The first regulated Bitcoin product in Europe begins trading this week on the Gibraltar Stock Exchange and Deutsche Boerse of Germany. The internet-based currency can be used to transfer money immediately around the world, free of charge and with no need for third-party checks. It is accepted by several major online dealers and is used in more than 200,000 everyday transactions. It cost has been unsettled, peaking at more than$1,200 in late 2013 before crashing after the collapse of the Mt. Gox bitcoin exchange. It has since maintained somewhat, trading at around $655 on Monday, up more than 50 percent this year.
BitcoinETI will be available through regulated brokerages across Europe, and settlement will be handled through Clearstream and Euroclear, the Gibraltar Stock Exchange said, rather than via bitcoin’s shared ledger system, the blockchain. In the United States, where regulation of bitcoin and financial technology more broadly turn to be more difficult, twins Cameron and Tyles Winklevoss entrepreneurs who sued Facebook founder Mark Zuckerberg for allegedly stealing their concept have been waiting for confirmation for a suggested bitcoin exchange traded fund for three years. Their proposed Winklevoss Bitcoin Trust would be the first ETF issued by a U.S. entity that invests solely in bitcoin. Another ETF issued by New York-based ARK Investment Management last year became the first ETF to invest in bitcoin, but it also invests in other fintech companies.

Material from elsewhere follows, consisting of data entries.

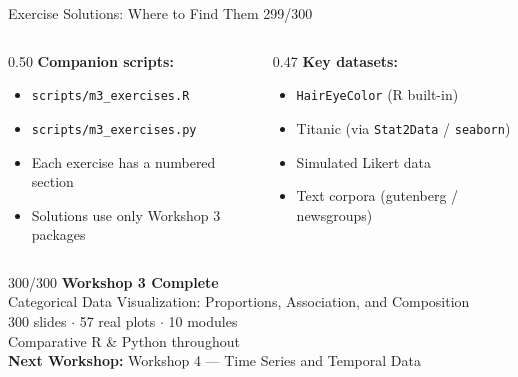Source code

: \documentclass[10pt]{beamer}
\newcommand{\smark}[1]{\hfill{\scriptsize\color{codegray}#1}}
\begin{document}
\begin{frame}{Exercise Solutions: Where to Find Them}
\smark{299/300}
\begin{columns}[T]
\begin{column}{0.50\textwidth}
    \textbf{Companion scripts:}
    \begin{itemize}
        \item \texttt{scripts/m3\_exercises.R}
        \item \texttt{scripts/m3\_exercises.py}
        \item Each exercise has a numbered section
        \item Solutions use only Workshop 3 packages
    \end{itemize}
\end{column}
\begin{column}{0.47\textwidth}
    \textbf{Key datasets:}
    \begin{itemize}
        \item \texttt{HairEyeColor} (R built-in)
        \item Titanic (via \texttt{Stat2Data} / \texttt{seaborn})
        \item Simulated Likert data
        \item Text corpora (gutenberg / newsgroups)
    \end{itemize}
\end{column}
\end{columns}
\end{frame}

\begin{frame}{}\smark{300/300}
\centering\vspace{1.5cm}
{\Huge\textbf{Workshop 3 Complete}}\\[0.8cm]
{\Large Categorical Data Visualization: Proportions, Association, and Composition}\\[0.5cm]
300 slides $\cdot$ 57 real plots $\cdot$ 10 modules\\[0.3cm]
Comparative R \& Python throughout\\[0.8cm]
\textbf{Next Workshop:} Workshop 4 --- Time Series and Temporal Data
\end{frame}
\end{document}
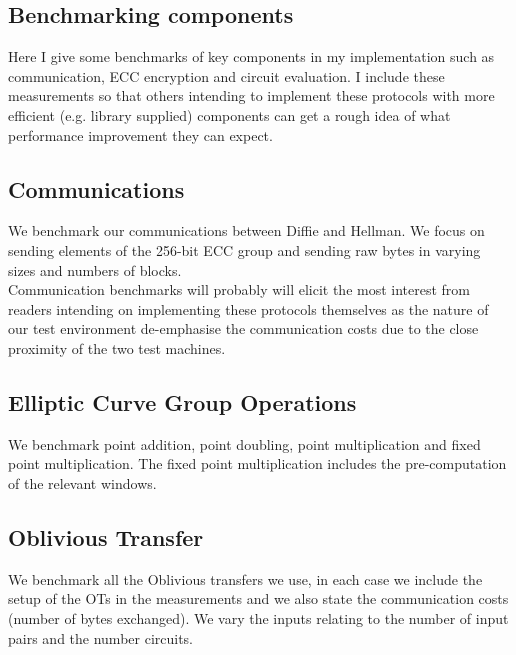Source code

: \documentclass[ %
                    author={Nicholas Tutte},
                supervisor={Prof. Nigel Smart},
                    degree={MEng},
                     title={Secure Two Party Computation},
                  subtitle={A practical comparison of recent protocols},
                      type={Research - GG1K},
                      year={2015} ]{dissertation}
\begin{document}
	\begin{appendices}

		\chapter{Benchmarking components}
			Here I give some benchmarks of key components in my implementation such as communication, ECC encryption and circuit evaluation. I include these measurements so that others intending to implement these protocols with more efficient (e.g. library supplied) components can get a rough idea of what performance improvement they can expect.

			\section{Communications}

				We benchmark our communications between Diffie and Hellman. We focus on sending elements of the 256-bit ECC group and sending raw bytes in varying sizes and numbers of blocks.\\

				Communication benchmarks will probably will elicit the most interest from readers intending on implementing these protocols themselves as the nature of our test environment de-emphasise the communication costs due to the close proximity of the two test machines.\\


			\section{Elliptic Curve Group Operations}

				We benchmark point addition, point doubling, point multiplication and fixed point multiplication. The fixed point multiplication includes the pre-computation of the relevant windows.

			\section{Oblivious Transfer}
				We benchmark all the Oblivious transfers we use, in each case we include the setup of the OTs in the measurements and we also state the communication costs (number of bytes exchanged). We vary the inputs relating to the number of input pairs and the number circuits.


\end{appendices}
\end{document}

The new European ETI, issued by Gibraltar-based iStructure PCC and sponsored by one of its subsidies, Revoltura, comes as a result of talks between stakeholders, including the Financial Services Commission Gibraltar’s regulator and the British Overseas Territory’s government. CEO of Revoltura, Ransu Salovaara said, “by listing the ETI on the Gibraltar Stock Exchange, which is an EU-regulated market, we are able to bring a high level of transparency and liquidity to shareholders”.